春の食材
雪が融け暖かくなり木々の芽がいっせいに顔を覗かせてくる・・・そんな生命力に満ち溢れた食材が豊富に採れるのが春です。![]()
筍
春といえばまず欠かせないのが筍です。米糠でゆがいてあくをぬいたものを一番出汁でじっくり炊きわかめと合わせた若竹煮や木の芽和え、筍御飯などを当店ではご用意しております。筍は収穫後から品質の低下が早いためなるべく近地域のものをと心がけており、晩春になれば京都北部で特に有名な福知山市報恩寺産の筍もゆう月の料理にひと味加えてくれます。
桜鯛
いわゆる真鯛のことで、産卵期をむかえる春先には体色がきれいな桜色に変化します。このことから春の真鯛のことを桜鯛と呼びます。言わずと知れた魚の王様として日本料理でも刺身を始め、焼物・煮物・御飯と幅広く扱われます。
当店でも3月・4月の旬の単品としてかぶと煮や鯛ごはんとしてお出ししております。
タラの芽
日当たりのいい場所を好み春になると枝の先からふっくらとした新芽が顔を出し、収穫してもすぐに第二の芽が顔をのぞかせる・・・そんな春らしい活力に満ちた素材がタラの芽です。“山菜の王様”とも呼ばれ、天麩羅にすると絶品です。
当店でも天麩羅の付けあわせなどに使用しておりますが、日により異なることもありますので、必ず召し上がりたい方は予約の際に確認いただくことをおすすめします。
菜の花
ふきのとうと並んで春の味覚の走りとしてお出しするのが菜の花です。まだ雪が舞うころからお皿の上に盛られ、一足早く春の訪れを感じる一品となります。

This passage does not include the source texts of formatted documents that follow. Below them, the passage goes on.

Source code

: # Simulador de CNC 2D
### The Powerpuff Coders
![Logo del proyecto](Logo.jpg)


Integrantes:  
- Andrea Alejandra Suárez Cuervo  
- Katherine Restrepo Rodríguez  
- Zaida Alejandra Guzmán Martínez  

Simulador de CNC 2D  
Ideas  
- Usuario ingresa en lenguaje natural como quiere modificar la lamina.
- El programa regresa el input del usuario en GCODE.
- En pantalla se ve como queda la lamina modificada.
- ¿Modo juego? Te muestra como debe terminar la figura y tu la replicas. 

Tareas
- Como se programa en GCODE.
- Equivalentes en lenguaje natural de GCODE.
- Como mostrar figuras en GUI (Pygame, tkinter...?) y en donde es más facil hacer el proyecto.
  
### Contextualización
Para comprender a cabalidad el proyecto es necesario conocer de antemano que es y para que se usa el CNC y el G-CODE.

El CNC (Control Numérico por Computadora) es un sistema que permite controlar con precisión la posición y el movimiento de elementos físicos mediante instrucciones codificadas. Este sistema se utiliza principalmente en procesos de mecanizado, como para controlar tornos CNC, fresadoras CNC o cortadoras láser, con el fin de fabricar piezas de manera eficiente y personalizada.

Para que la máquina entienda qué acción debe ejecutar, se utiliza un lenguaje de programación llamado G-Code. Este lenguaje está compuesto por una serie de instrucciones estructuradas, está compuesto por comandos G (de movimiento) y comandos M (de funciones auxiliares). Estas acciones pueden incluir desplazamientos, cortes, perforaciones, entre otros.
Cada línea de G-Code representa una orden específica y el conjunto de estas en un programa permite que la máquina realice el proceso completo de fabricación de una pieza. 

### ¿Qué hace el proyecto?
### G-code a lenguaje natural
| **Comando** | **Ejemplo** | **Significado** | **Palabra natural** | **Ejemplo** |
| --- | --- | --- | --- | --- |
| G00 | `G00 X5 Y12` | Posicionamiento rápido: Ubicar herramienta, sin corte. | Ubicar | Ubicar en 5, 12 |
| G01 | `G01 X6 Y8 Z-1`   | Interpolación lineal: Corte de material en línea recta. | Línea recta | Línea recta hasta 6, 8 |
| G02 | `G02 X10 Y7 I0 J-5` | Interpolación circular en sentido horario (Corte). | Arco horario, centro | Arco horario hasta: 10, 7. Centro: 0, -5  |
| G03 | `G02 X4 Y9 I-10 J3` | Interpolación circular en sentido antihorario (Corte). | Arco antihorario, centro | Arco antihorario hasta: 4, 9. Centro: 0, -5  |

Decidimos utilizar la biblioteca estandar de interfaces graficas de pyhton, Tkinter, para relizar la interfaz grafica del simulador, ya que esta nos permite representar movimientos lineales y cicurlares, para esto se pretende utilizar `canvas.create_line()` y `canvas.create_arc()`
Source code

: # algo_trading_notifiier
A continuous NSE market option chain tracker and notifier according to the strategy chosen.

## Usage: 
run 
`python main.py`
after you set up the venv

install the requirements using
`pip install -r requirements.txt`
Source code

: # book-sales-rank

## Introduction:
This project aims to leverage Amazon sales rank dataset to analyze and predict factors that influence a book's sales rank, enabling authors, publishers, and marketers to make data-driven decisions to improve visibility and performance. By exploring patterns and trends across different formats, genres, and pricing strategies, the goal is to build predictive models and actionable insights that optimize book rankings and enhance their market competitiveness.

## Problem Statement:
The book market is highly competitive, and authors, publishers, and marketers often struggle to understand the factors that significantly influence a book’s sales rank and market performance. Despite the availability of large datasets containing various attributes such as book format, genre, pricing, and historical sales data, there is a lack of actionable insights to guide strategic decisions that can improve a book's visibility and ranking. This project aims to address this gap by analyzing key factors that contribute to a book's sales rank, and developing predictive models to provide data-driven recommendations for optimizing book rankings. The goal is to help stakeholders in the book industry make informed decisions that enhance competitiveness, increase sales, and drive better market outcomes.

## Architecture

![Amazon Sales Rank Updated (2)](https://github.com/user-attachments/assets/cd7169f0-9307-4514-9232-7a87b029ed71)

当店では天麩羅や椀の実に、あとからし合えなどに調味してお出ししております。独特のほろ苦さがどんどんお酒を進ませてくれます。
こごみ
山菜の中でも珍しくあくが少なく、淡白な味わいでさっと調理して手軽に食せるのでご家庭でもおかずの一品となります。またそのきれいな緑色とかわいらしい形が付け合せの脇役としても存在感を見せてくれます。
鰆
魚へんに春と書きまさに春が旬の魚、しかしこれは春に産卵期をむかえ沿岸部によってくることで人目に付くことからついたという説もあり、「寒鰆」とも呼ばれるように、正確には冬から春が旬、冬に油がのり身がしまって美味しくなります。当店でも1月末か2月ごろから仕入れ始め5月ごろまでの予定でお出ししており、調理法は菜の花と一緒に焼く菜種焼きや木の芽衣で揚げる天麩羅などです。
また、舞鶴漁港は国内での漁獲量第4位(2002年現在)で当店にも鮮度のいい鰆が入ってきます。